The company was founded in 1863 by ship captain William Holdredge, and the company’s name celebrates the founder’s arrangement to pay 10 percent of company profits to support the widows and orphans of firefighters.
To mark its 150th year anniversary the company kicked off a national celebration at The Old Mint in San Francisco, which will be followed by a traveling exhibit of historic items from the company’s history. The event in April drew several hundred industry professionals, politicians and members of the media.
During the event the company gave a $25,000 gift to the San Francisco Fire Department. The funds will go to support community outreach programs and research on the high rates of cancer found among firefighters. According to Fireman’s Fund, the donation brings the total funds the company has awarded to the fire department to $250,000 since 2004.

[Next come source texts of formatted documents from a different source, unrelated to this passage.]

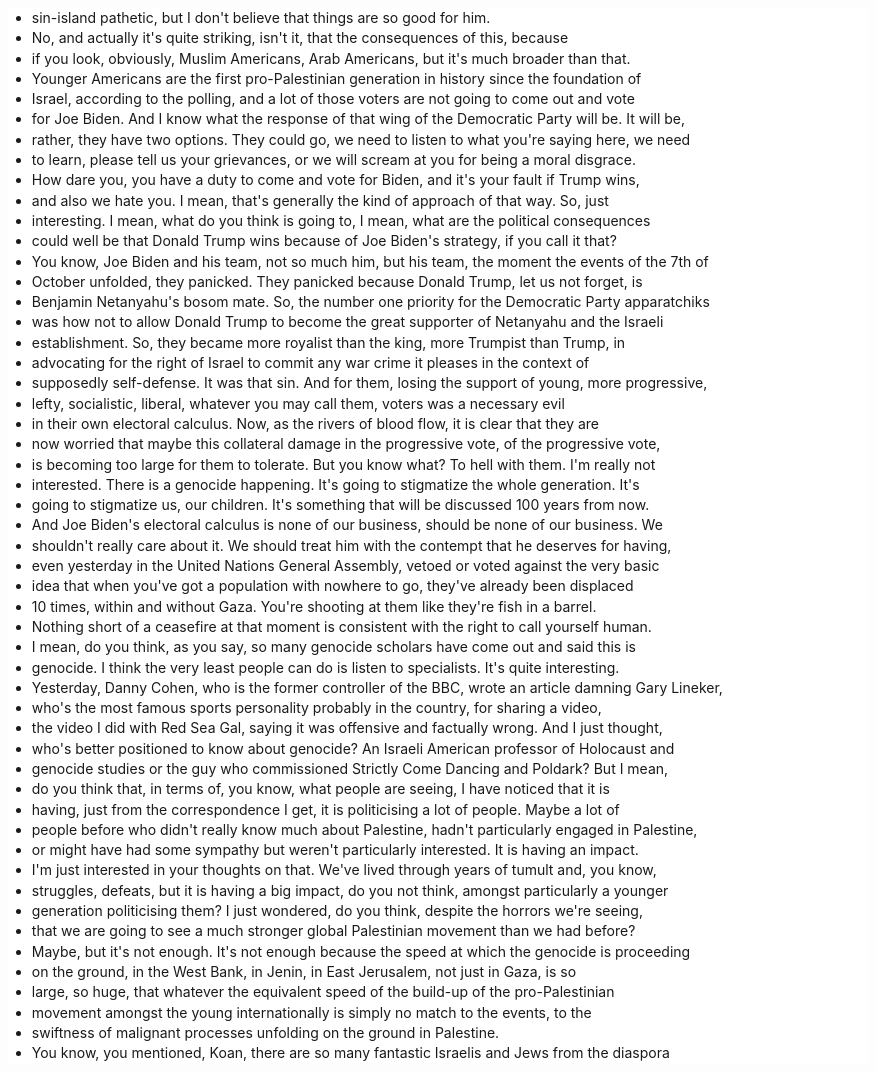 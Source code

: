 *  sin-island pathetic, but I don't believe that things are so good for him.
*  No, and actually it's quite striking, isn't it, that the consequences of this, because
*  if you look, obviously, Muslim Americans, Arab Americans, but it's much broader than that.
*  Younger Americans are the first pro-Palestinian generation in history since the foundation of
*  Israel, according to the polling, and a lot of those voters are not going to come out and vote
*  for Joe Biden. And I know what the response of that wing of the Democratic Party will be. It will be,
*  rather, they have two options. They could go, we need to listen to what you're saying here, we need
*  to learn, please tell us your grievances, or we will scream at you for being a moral disgrace.
*  How dare you, you have a duty to come and vote for Biden, and it's your fault if Trump wins,
*  and also we hate you. I mean, that's generally the kind of approach of that way. So, just
*  interesting. I mean, what do you think is going to, I mean, what are the political consequences
*  could well be that Donald Trump wins because of Joe Biden's strategy, if you call it that?
*  You know, Joe Biden and his team, not so much him, but his team, the moment the events of the 7th of
*  October unfolded, they panicked. They panicked because Donald Trump, let us not forget, is
*  Benjamin Netanyahu's bosom mate. So, the number one priority for the Democratic Party apparatchiks
*  was how not to allow Donald Trump to become the great supporter of Netanyahu and the Israeli
*  establishment. So, they became more royalist than the king, more Trumpist than Trump, in
*  advocating for the right of Israel to commit any war crime it pleases in the context of
*  supposedly self-defense. It was that sin. And for them, losing the support of young, more progressive,
*  lefty, socialistic, liberal, whatever you may call them, voters was a necessary evil
*  in their own electoral calculus. Now, as the rivers of blood flow, it is clear that they are
*  now worried that maybe this collateral damage in the progressive vote, of the progressive vote,
*  is becoming too large for them to tolerate. But you know what? To hell with them. I'm really not
*  interested. There is a genocide happening. It's going to stigmatize the whole generation. It's
*  going to stigmatize us, our children. It's something that will be discussed 100 years from now.
*  And Joe Biden's electoral calculus is none of our business, should be none of our business. We
*  shouldn't really care about it. We should treat him with the contempt that he deserves for having,
*  even yesterday in the United Nations General Assembly, vetoed or voted against the very basic
*  idea that when you've got a population with nowhere to go, they've already been displaced
*  10 times, within and without Gaza. You're shooting at them like they're fish in a barrel.
*  Nothing short of a ceasefire at that moment is consistent with the right to call yourself human.
*  I mean, do you think, as you say, so many genocide scholars have come out and said this is
*  genocide. I think the very least people can do is listen to specialists. It's quite interesting.
*  Yesterday, Danny Cohen, who is the former controller of the BBC, wrote an article damning Gary Lineker,
*  who's the most famous sports personality probably in the country, for sharing a video,
*  the video I did with Red Sea Gal, saying it was offensive and factually wrong. And I just thought,
*  who's better positioned to know about genocide? An Israeli American professor of Holocaust and
*  genocide studies or the guy who commissioned Strictly Come Dancing and Poldark? But I mean,
*  do you think that, in terms of, you know, what people are seeing, I have noticed that it is
*  having, just from the correspondence I get, it is politicising a lot of people. Maybe a lot of
*  people before who didn't really know much about Palestine, hadn't particularly engaged in Palestine,
*  or might have had some sympathy but weren't particularly interested. It is having an impact.
*  I'm just interested in your thoughts on that. We've lived through years of tumult and, you know,
*  struggles, defeats, but it is having a big impact, do you not think, amongst particularly a younger
*  generation politicising them? I just wondered, do you think, despite the horrors we're seeing,
*  that we are going to see a much stronger global Palestinian movement than we had before?
*  Maybe, but it's not enough. It's not enough because the speed at which the genocide is proceeding
*  on the ground, in the West Bank, in Jenin, in East Jerusalem, not just in Gaza, is so
*  large, so huge, that whatever the equivalent speed of the build-up of the pro-Palestinian
*  movement amongst the young internationally is simply no match to the events, to the
*  swiftness of malignant processes unfolding on the ground in Palestine.
*  You know, you mentioned, Koan, there are so many fantastic Israelis and Jews from the diaspora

Through its Heritage Program, the company supports firefighters by providing grants for vital equipment and training. Since 2004, which the Heritage Program was launched, Fireman’s Fund has donated more than $29 million in grants to more than 1,800 fire departments across the us, said Fireman’s Fund President and CEO Lori Fouché, who was on hand to give the check to the fire department and host an event in the historic Old Mint building, which was filled with pieces visual history from Fireman’s Fund’s past.
Other speakers at the event talked about the company’s particular importance in the San Francisco Bay Area, as well as in other locales where the insurer helped rebuild after catastrophes.

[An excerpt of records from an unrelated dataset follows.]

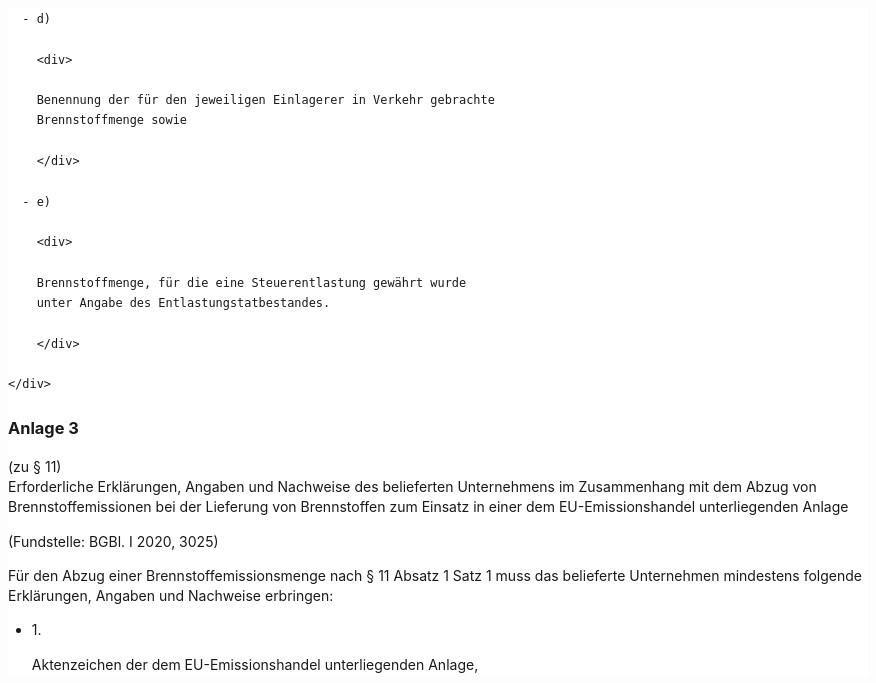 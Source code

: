       - d)
        
        <div>
        
        Benennung der für den jeweiligen Einlagerer in Verkehr gebrachte
        Brennstoffmenge sowie
        
        </div>
    
      - e)
        
        <div>
        
        Brennstoffmenge, für die eine Steuerentlastung gewährt wurde
        unter Angabe des Entlastungstatbestandes.
        
        </div>
    
    </div>

</div>

</div>

</div>

</div>

<span id="BJNR301600020BJNE001700000.html"></span>

### Anlage 3  
(zu § 11)  
Erforderliche Erklärungen, Angaben und Nachweise des belieferten Unternehmens im Zusammenhang mit dem Abzug von Brennstoffemissionen bei der Lieferung von Brennstoffen zum Einsatz in einer dem EU-Emissionshandel unterliegenden Anlage

<div>

<div class="jnhtml">

<div>

<div class="jurAbsatz">

<div class="kommentar_Fundstelle">

(Fundstelle: BGBl. I 2020, 3025)

</div>

</div>

<div class="jurAbsatz">

Für den Abzug einer Brennstoffemissionsmenge nach § 11 Absatz 1 Satz 1
muss das belieferte Unternehmen mindestens folgende Erklärungen, Angaben
und Nachweise erbringen:

  - 1\.
    
    <div>
    
    Aktenzeichen der dem EU-Emissionshandel unterliegenden Anlage,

“Your history is the history of the city of San Francisco, the Bay Area, the state of California and our country,” said Congressman Jared Huffman, D-San Rafael, one of the dignitaries at the event.
One of the highlights of the displays in the building was a tribute to the James Bond films. Fireman’s Fund has insured all 23 of the 007 films, and had posters of the films, as well as and costumes worn by the Bond girls and the dapper agents themselves, including suits worn by some of the best known Bonds: Sean Connery, Roger Moore, Pierce Brosnan and Daniel Craig.
The Old Mint itself, located in downtown San Francisco, was also celebrated at the event. The National Historic Landmark is slated to become the San Francisco Museum at the Mint.
Also known as “Granite Lady,” the building was constructed in 1874, and was a survivor of disasters, including the Great Earthquake of 1906. Between 1874 and 1937, it was the most active mint in the U.S., according to curators of the building.